[Plain-text document sources]
▼

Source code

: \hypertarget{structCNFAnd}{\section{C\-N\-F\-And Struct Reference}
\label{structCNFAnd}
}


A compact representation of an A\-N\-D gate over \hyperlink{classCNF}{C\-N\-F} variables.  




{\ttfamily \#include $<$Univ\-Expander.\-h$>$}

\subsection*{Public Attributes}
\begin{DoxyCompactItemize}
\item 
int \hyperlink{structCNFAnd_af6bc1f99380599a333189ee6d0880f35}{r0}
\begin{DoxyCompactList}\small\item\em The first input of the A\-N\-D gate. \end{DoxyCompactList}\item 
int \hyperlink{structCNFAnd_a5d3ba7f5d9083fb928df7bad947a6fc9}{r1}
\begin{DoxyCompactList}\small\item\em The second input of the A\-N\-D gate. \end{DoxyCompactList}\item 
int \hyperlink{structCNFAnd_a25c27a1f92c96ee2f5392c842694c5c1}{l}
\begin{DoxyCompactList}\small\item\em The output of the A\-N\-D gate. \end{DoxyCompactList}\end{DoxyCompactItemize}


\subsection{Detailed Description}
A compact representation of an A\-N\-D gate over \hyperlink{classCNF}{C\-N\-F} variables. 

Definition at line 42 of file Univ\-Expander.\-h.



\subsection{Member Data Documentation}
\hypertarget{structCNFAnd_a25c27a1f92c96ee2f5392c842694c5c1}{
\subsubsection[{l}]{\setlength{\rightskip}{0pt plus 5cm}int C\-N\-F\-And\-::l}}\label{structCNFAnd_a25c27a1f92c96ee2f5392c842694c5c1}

▲

Give back the complete data exactly as supplied.

RESULT FOR THIS TASK:
Source code

: \hypertarget{structCNFAnd}{\section{C\-N\-F\-And Struct Reference}
\label{structCNFAnd}
}


A compact representation of an A\-N\-D gate over \hyperlink{classCNF}{C\-N\-F} variables.  




{\ttfamily \#include $<$Univ\-Expander.\-h$>$}

\subsection*{Public Attributes}
\begin{DoxyCompactItemize}
\item 
int \hyperlink{structCNFAnd_af6bc1f99380599a333189ee6d0880f35}{r0}
\begin{DoxyCompactList}\small\item\em The first input of the A\-N\-D gate. \end{DoxyCompactList}\item 
int \hyperlink{structCNFAnd_a5d3ba7f5d9083fb928df7bad947a6fc9}{r1}
\begin{DoxyCompactList}\small\item\em The second input of the A\-N\-D gate. \end{DoxyCompactList}\item 
int \hyperlink{structCNFAnd_a25c27a1f92c96ee2f5392c842694c5c1}{l}
\begin{DoxyCompactList}\small\item\em The output of the A\-N\-D gate. \end{DoxyCompactList}\end{DoxyCompactItemize}


\subsection{Detailed Description}
A compact representation of an A\-N\-D gate over \hyperlink{classCNF}{C\-N\-F} variables. 

Definition at line 42 of file Univ\-Expander.\-h.



\subsection{Member Data Documentation}
\hypertarget{structCNFAnd_a25c27a1f92c96ee2f5392c842694c5c1}{
\subsubsection[{l}]{\setlength{\rightskip}{0pt plus 5cm}int C\-N\-F\-And\-::l}}\label{structCNFAnd_a25c27a1f92c96ee2f5392c842694c5c1}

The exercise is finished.